John Phipps: Blessed Be The Wire That Binds

Based on technology of last resort, we can look back from the Zip-tie Age, Duct Tape Age and Tarp Strap Age to one of the longest, the Baling Wire Age.

John Phipps
John Phipps
(Farm Journal)

Scholars often divide history into segments based on the technology. There was the Stone Age, Iron Age, Age of Aquarius and Misinformation Age, for examples.

People do the same with our lives, and farmers are people. Based on technology of last resort, we can look back from the Zip-tie Age, Duct Tape Age and Tarp Strap Age to one of the longest, the Baling Wire Age.

Recall the 60-lb. square bales barely restrained by soft iron wire. The wire-tie baler changed more than just how we fed forage; it created a whole family of applications for the wire byproducts.

Removed by finding the easy corner to pull off, the hoops were doubled to form figure-8 coils we tidily stored. Or tossed as loops into a spare feed room.

ENDLESS USES

For much of this stash of steel bindings, its useful life was just beginning. Being soft, exposed metal, it would be a relatively short existence of rapid oxidation.

From this trove, ingenious minds fashioned inventive splices, fasteners, hold-downs, ties, connectors and substitutes for machinery parts to get by or keep going.

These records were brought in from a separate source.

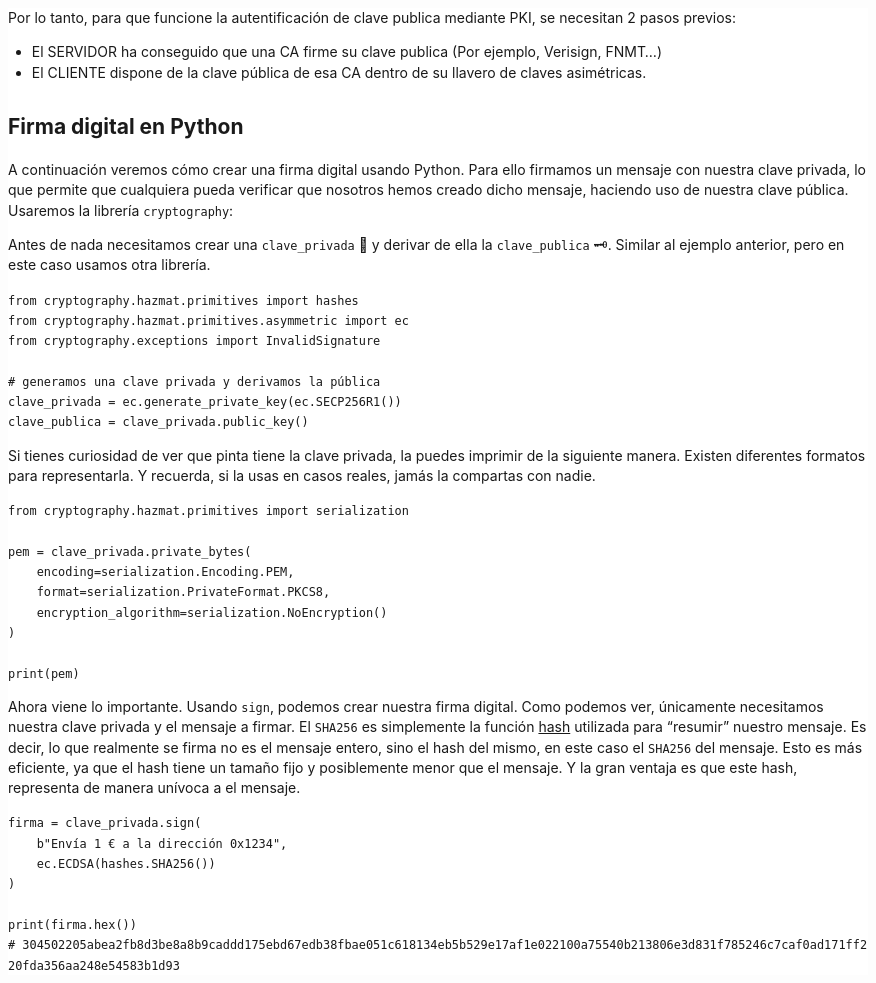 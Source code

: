 Por lo tanto, para que funcione la autentificación de clave publica mediante PKI, se necesitan 2 pasos previos:

*   El SERVIDOR ha conseguido que una CA firme su clave publica (Por ejemplo, Verisign, FNMT…)
*   El CLIENTE dispone de la clave pública de esa CA dentro de su llavero de claves asimétricas.


## Firma digital en Python

A continuación veremos cómo crear una firma digital usando Python. Para ello firmamos un mensaje con nuestra clave privada, lo que permite que cualquiera pueda verificar que nosotros hemos creado dicho mensaje, haciendo uso de nuestra clave pública. Usaremos la librería `cryptography`:

Antes de nada necesitamos crear una `clave_privada` 🔑 y derivar de ella la `clave_publica` 🗝️. Similar al ejemplo anterior, pero en este caso usamos otra librería.

```
from cryptography.hazmat.primitives import hashes
from cryptography.hazmat.primitives.asymmetric import ec
from cryptography.exceptions import InvalidSignature

# generamos una clave privada y derivamos la pública
clave_privada = ec.generate_private_key(ec.SECP256R1())
clave_publica = clave_privada.public_key()

```
Si tienes curiosidad de ver que pinta tiene la clave privada, la puedes imprimir de la siguiente manera. Existen diferentes formatos para representarla. Y recuerda, si la usas en casos reales, jamás la compartas con nadie.

```
from cryptography.hazmat.primitives import serialization

pem = clave_privada.private_bytes(
    encoding=serialization.Encoding.PEM,
    format=serialization.PrivateFormat.PKCS8,
    encryption_algorithm=serialization.NoEncryption()
)

print(pem)

```

Ahora viene lo importante. Usando `sign`, podemos crear nuestra firma digital. Como podemos ver, únicamente necesitamos nuestra clave privada y el mensaje a firmar. El `SHA256` es simplemente la función [hash](https://ellibrodepython.com/hash-python) utilizada para “resumir” nuestro mensaje. Es decir, lo que realmente se firma no es el mensaje entero, sino el hash del mismo, en este caso el `SHA256` del mensaje. Esto es más eficiente, ya que el hash tiene un tamaño fijo y posiblemente menor que el mensaje. Y la gran ventaja es que este hash, representa de manera unívoca a el mensaje.

```
firma = clave_privada.sign(
    b"Envía 1 € a la dirección 0x1234",
    ec.ECDSA(hashes.SHA256())
)

print(firma.hex())
# 304502205abea2fb8d3be8a8b9caddd175ebd67edb38fbae051c618134eb5b529e17af1e022100a75540b213806e3d831f785246c7caf0ad171ff220fda356aa248e54583b1d93

```
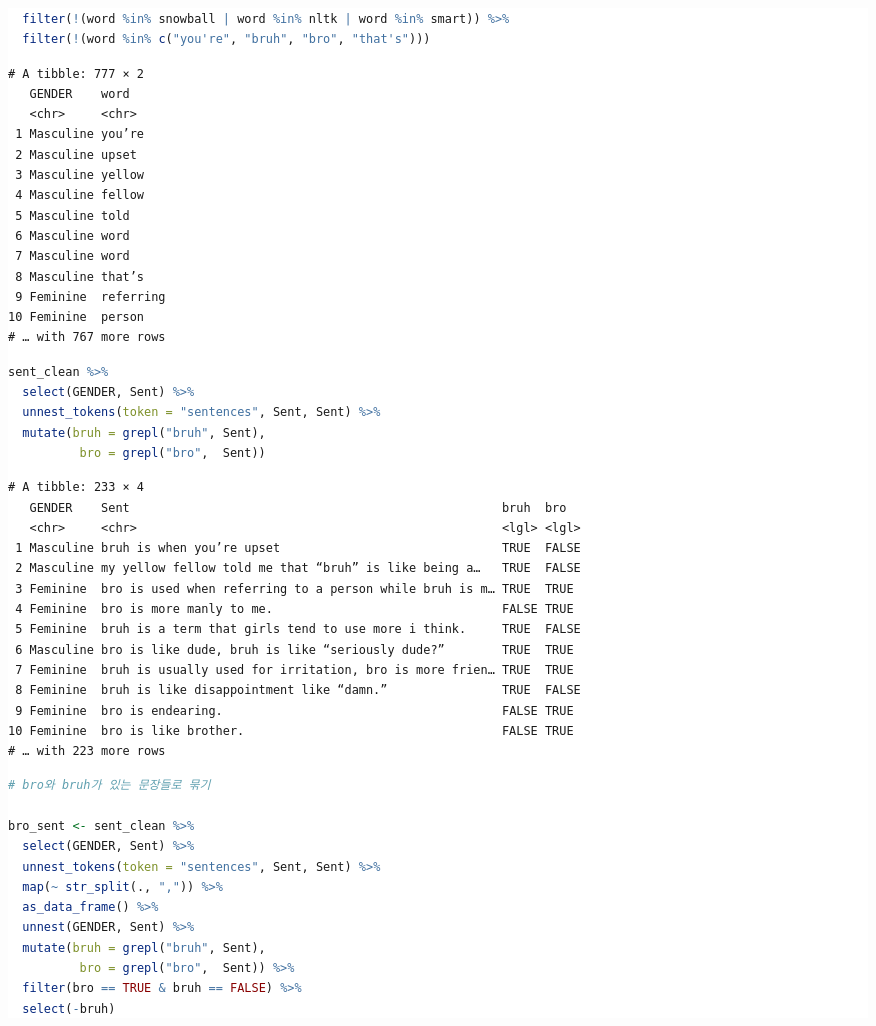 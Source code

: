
 ``` r
  filter(!(word %in% snowball | word %in% nltk | word %in% smart)) %>% 
  filter(!(word %in% c("you're", "bruh", "bro", "that's")))
```

    # A tibble: 777 × 2
       GENDER    word     
       <chr>     <chr>    
     1 Masculine you’re   
     2 Masculine upset    
     3 Masculine yellow   
     4 Masculine fellow   
     5 Masculine told     
     6 Masculine word     
     7 Masculine word     
     8 Masculine that’s   
     9 Feminine  referring
    10 Feminine  person   
    # … with 767 more rows

``` r
sent_clean %>% 
  select(GENDER, Sent) %>% 
  unnest_tokens(token = "sentences", Sent, Sent) %>% 
  mutate(bruh = grepl("bruh", Sent),
          bro = grepl("bro",  Sent))
```

    # A tibble: 233 × 4
       GENDER    Sent                                                    bruh  bro  
       <chr>     <chr>                                                   <lgl> <lgl>
     1 Masculine bruh is when you’re upset                               TRUE  FALSE
     2 Masculine my yellow fellow told me that “bruh” is like being a…   TRUE  FALSE
     3 Feminine  bro is used when referring to a person while bruh is m… TRUE  TRUE 
     4 Feminine  bro is more manly to me.                                FALSE TRUE 
     5 Feminine  bruh is a term that girls tend to use more i think.     TRUE  FALSE
     6 Masculine bro is like dude, bruh is like “seriously dude?”        TRUE  TRUE 
     7 Feminine  bruh is usually used for irritation, bro is more frien… TRUE  TRUE 
     8 Feminine  bruh is like disappointment like “damn.”                TRUE  FALSE
     9 Feminine  bro is endearing.                                       FALSE TRUE 
    10 Feminine  bro is like brother.                                    FALSE TRUE 
    # … with 223 more rows

``` r
# bro와 bruh가 있는 문장들로 묶기

bro_sent <- sent_clean %>% 
  select(GENDER, Sent) %>% 
  unnest_tokens(token = "sentences", Sent, Sent) %>% 
  map(~ str_split(., ",")) %>% 
  as_data_frame() %>% 
  unnest(GENDER, Sent) %>% 
  mutate(bruh = grepl("bruh", Sent),
          bro = grepl("bro",  Sent)) %>% 
  filter(bro == TRUE & bruh == FALSE) %>% 
  select(-bruh)
```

From muffler hangers to broken belt buckles, there were few problems baling wire couldn’t tackle, sometimes successfully. Indeed, the term haywire originates from such repairs pushed past their limits.

The largest and most successful re-use of baling wire was the most fitting: to help contain the animals it helped feed. In an era of ubiquitous farm livestock, fences of all types divided farmsteads. The cheapest was woven wire connected with staples designed to slowly work out, calling for baling wire to refasten the fence to posts.

All those enclosures required gates, some of which swung on hinges for several months after installation. The final configuration, however, was baling wire connections at both ends, which allowed the gate to open either way. The wires at the swinging end were tied and retied as the gate was used, producing fatigue failure while rusting.

The result was short kinks that barely met but would if forced. Unlike fancy-schmancy zip-ties, baling wire was a many-timer. Usually one time too many, in fact.

During the 1950s an animal scientist desperate for a thesis topic calculated at any time, several million animals were only 1" of kinked wire away from going AWOL.

POSTS AND PASTS

While this ode to baling wire might seem a little over the top, consider this: when balers switched to twine and/or large bales, small livestock producers melted away, farm lots sprouted corn and beans and fences were gradually ripped out.

Baling wire tied farms not just to posts but to pasts.